La certification CE : ce n’est pas juste une étiquette
J’ai affaire à de nombreux acheteurs qui pensent que la certification CE n’est qu’une simple formalité administrative. Mais si vous envisagez de vendre des lampes UV sur les marchés européens ou nord-américains, c’est bien plus que cela.
Pensez-y comme à un filtre technique : c’est le seul moyen de s’assurer que votre équipement ne endommagera pas les circuits électroniques ni ne libérera d’ozone dans l’environnement de travail, où des personnes respirent.
Qu’est-ce qui se passe réellement ?
Pour obtenir cette certification, il faut s’assurer que la lampe respecte les directives relatives aux basses tensions (LVD) ainsi que les normes de compatibilité électromagnétique (EMC).
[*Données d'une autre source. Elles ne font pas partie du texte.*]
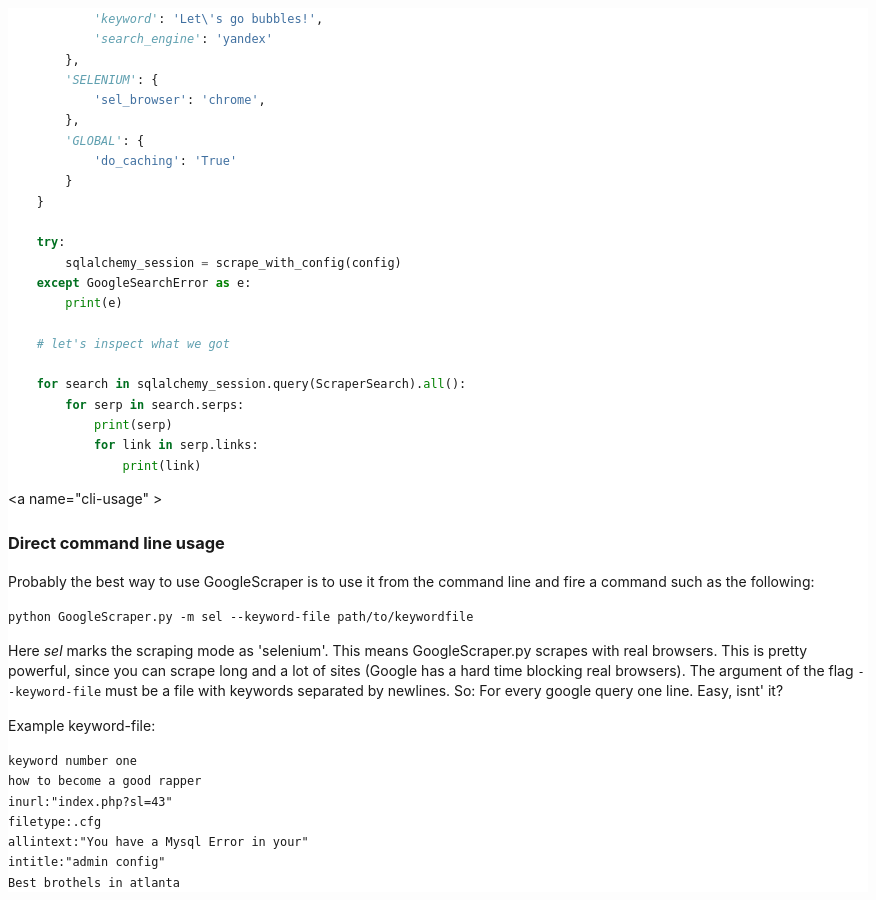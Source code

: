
 ```python
            'keyword': 'Let\'s go bubbles!',
            'search_engine': 'yandex'
        },
        'SELENIUM': {
            'sel_browser': 'chrome',
        },
        'GLOBAL': {
            'do_caching': 'True'
        }
    }

    try:
        sqlalchemy_session = scrape_with_config(config)
    except GoogleSearchError as e:
        print(e)

    # let's inspect what we got

    for search in sqlalchemy_session.query(ScraperSearch).all():
        for serp in search.serps:
            print(serp)
            for link in serp.links:
                print(link)

```

<a name="cli-usage" \>
### Direct command line usage

Probably the best way to use GoogleScraper is to use it from the command line and fire a command such as
the following:
```
python GoogleScraper.py -m sel --keyword-file path/to/keywordfile
```

Here *sel* marks the scraping mode as 'selenium'. This means GoogleScraper.py scrapes with real browsers. This is pretty powerful, since
you can scrape long and a lot of sites (Google has a hard time blocking real browsers). The argument of the flag `--keyword-file` must be a file with keywords separated by
newlines. So: For every google query one line. Easy, isnt' it?

Example keyword-file:
```
keyword number one
how to become a good rapper
inurl:"index.php?sl=43"
filetype:.cfg
allintext:"You have a Mysql Error in your"
intitle:"admin config"
Best brothels in atlanta
```
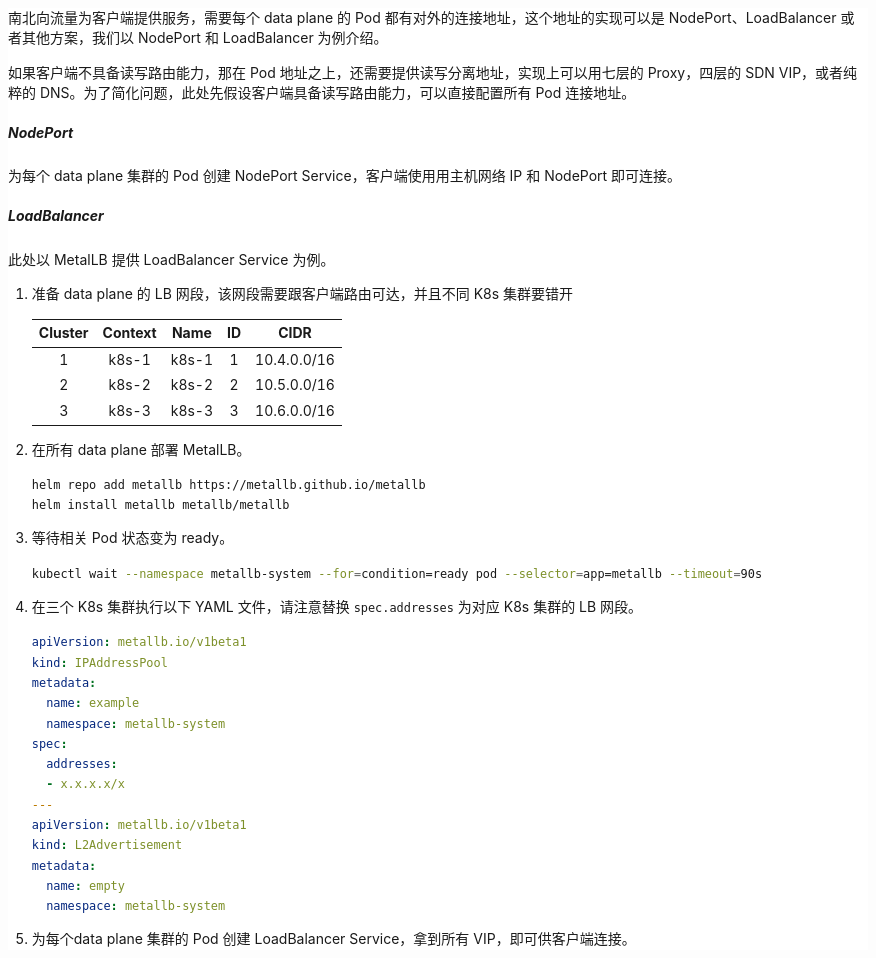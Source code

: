 南北向流量为客户端提供服务，需要每个 data plane 的 Pod 都有对外的连接地址，这个地址的实现可以是 NodePort、LoadBalancer 或者其他方案，我们以 NodePort 和 LoadBalancer 为例介绍。

如果客户端不具备读写路由能力，那在 Pod 地址之上，还需要提供读写分离地址，实现上可以用七层的 Proxy，四层的 SDN VIP，或者纯粹的 DNS。为了简化问题，此处先假设客户端具备读写路由能力，可以直接配置所有 Pod 连接地址。

##### NodePort

为每个 data plane 集群的 Pod 创建 NodePort Service，客户端使用用主机网络 IP 和 NodePort 即可连接。

##### LoadBalancer

此处以 MetalLB 提供 LoadBalancer Service 为例。

1. 准备 data plane 的 LB 网段，该网段需要跟客户端路由可达，并且不同 K8s 集群要错开

   | Cluster | Context | Name  | ID | CIDR        |
   |:-------:|:-------:|:-----:|:--:|:-----------:|
   | 1       | k8s-1   | k8s-1 | 1  | 10.4.0.0/16 |
   | 2       | k8s-2   | k8s-2 | 2  | 10.5.0.0/16 |
   | 3       | k8s-3   | k8s-3 | 3  | 10.6.0.0/16 |

2. 在所有 data plane 部署 MetalLB。

   ```bash
   helm repo add metallb https://metallb.github.io/metallb
   helm install metallb metallb/metallb
   ```

3. 等待相关 Pod 状态变为 ready。

   ```bash
   kubectl wait --namespace metallb-system --for=condition=ready pod --selector=app=metallb --timeout=90s
   ```

4. 在三个 K8s 集群执行以下 YAML 文件，请注意替换 `spec.addresses` 为对应 K8s 集群的 LB 网段。

   ```yaml
   apiVersion: metallb.io/v1beta1
   kind: IPAddressPool
   metadata:
     name: example
     namespace: metallb-system
   spec:
     addresses:
     - x.x.x.x/x
   ---
   apiVersion: metallb.io/v1beta1
   kind: L2Advertisement
   metadata:
     name: empty
     namespace: metallb-system
   ```

5. 为每个data plane 集群的 Pod 创建 LoadBalancer Service，拿到所有 VIP，即可供客户端连接。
En termes simples, il s’agit de garantir la stabilité du fonctionnement de l’équipement. Si une lampe présente une isolation insuffisante ou un courant électrique instable, cela crée du “bruit électrique”. Ce bruit peut perturber tout le reste de la chaîne de production. Nous passons beaucoup de temps à tester la résistance diélectrique de la lampe – en somme, à nous assurer que l’enveloppe en quartz et les électrodes ne provoquent pas d’étincelles lorsqu’elles sont soumises à une charge importante.
La réalité du marché
On ne peut pas simplement installer une lampe non certifiée dans une usine en Allemagne ou en France. On découvrira rapidement les conséquences lorsque les inspecteurs de sécurité viendront vérifier l’équipement et fermeront toute l’usine. C’est là que la certification CE devient utile : elle est comme un passeport, elle prouve au client que les caractéristiques thermiques et électriques de la lampe correspondent bien à celles indiquées dans la fiche technique.
Mais il y a un piège
Faire les choses correctement coûte plus cher. Il faut utiliser du quartz de haute qualité et respecter des tolérances très strictes pour les électrodes. Par conséquent, le prix initial sera plus élevé que celui de lampes génériques disponibles en ligne. Mais on obtient bien ce pour quoi on paie.
Vers 2026
Les exigences vont devenir encore plus strictes. D’ici 2026, les obstacles pour les équipements d’éclairage industriels qui ne respectent pas ces normes vont augmenter. Les marchés haut de gamme exigent une efficacité énergétique encore plus élevée ainsi que des règles de sécurité plus strictes. Si votre équipement n’est pas certifié, vous vous privez donc des parts de marché les plus rentables.
Pour nous, la certification CE n’est pas juste un papier : c’est la preuve que nos équipements peuvent résister à des conditions industrielles difficiles sans tomber en panne.